_The problem_
Go through the entries below and copy every line that holds the word "compatibility".

[[ Dataset content open ]]

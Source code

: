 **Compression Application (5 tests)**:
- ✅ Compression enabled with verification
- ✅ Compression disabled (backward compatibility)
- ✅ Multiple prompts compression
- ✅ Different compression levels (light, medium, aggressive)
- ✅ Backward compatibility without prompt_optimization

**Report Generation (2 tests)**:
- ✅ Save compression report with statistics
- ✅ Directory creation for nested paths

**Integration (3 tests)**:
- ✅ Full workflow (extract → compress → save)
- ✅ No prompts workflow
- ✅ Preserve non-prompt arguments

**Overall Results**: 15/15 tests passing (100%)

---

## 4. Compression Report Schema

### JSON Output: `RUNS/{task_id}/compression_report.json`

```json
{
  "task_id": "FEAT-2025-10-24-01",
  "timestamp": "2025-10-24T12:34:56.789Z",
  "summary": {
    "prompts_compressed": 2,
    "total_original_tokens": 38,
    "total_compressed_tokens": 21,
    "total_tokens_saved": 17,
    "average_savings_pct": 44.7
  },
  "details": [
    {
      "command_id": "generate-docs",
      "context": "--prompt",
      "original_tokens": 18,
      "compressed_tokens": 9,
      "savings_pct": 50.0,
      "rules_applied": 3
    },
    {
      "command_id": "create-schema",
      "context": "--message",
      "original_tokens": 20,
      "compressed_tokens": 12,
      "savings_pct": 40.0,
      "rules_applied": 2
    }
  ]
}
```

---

[[ Dataset content closed ]]

_Solution for this exercise_
- ✅ Compression disabled (backward compatibility)
- ✅ Backward compatibility without prompt_optimization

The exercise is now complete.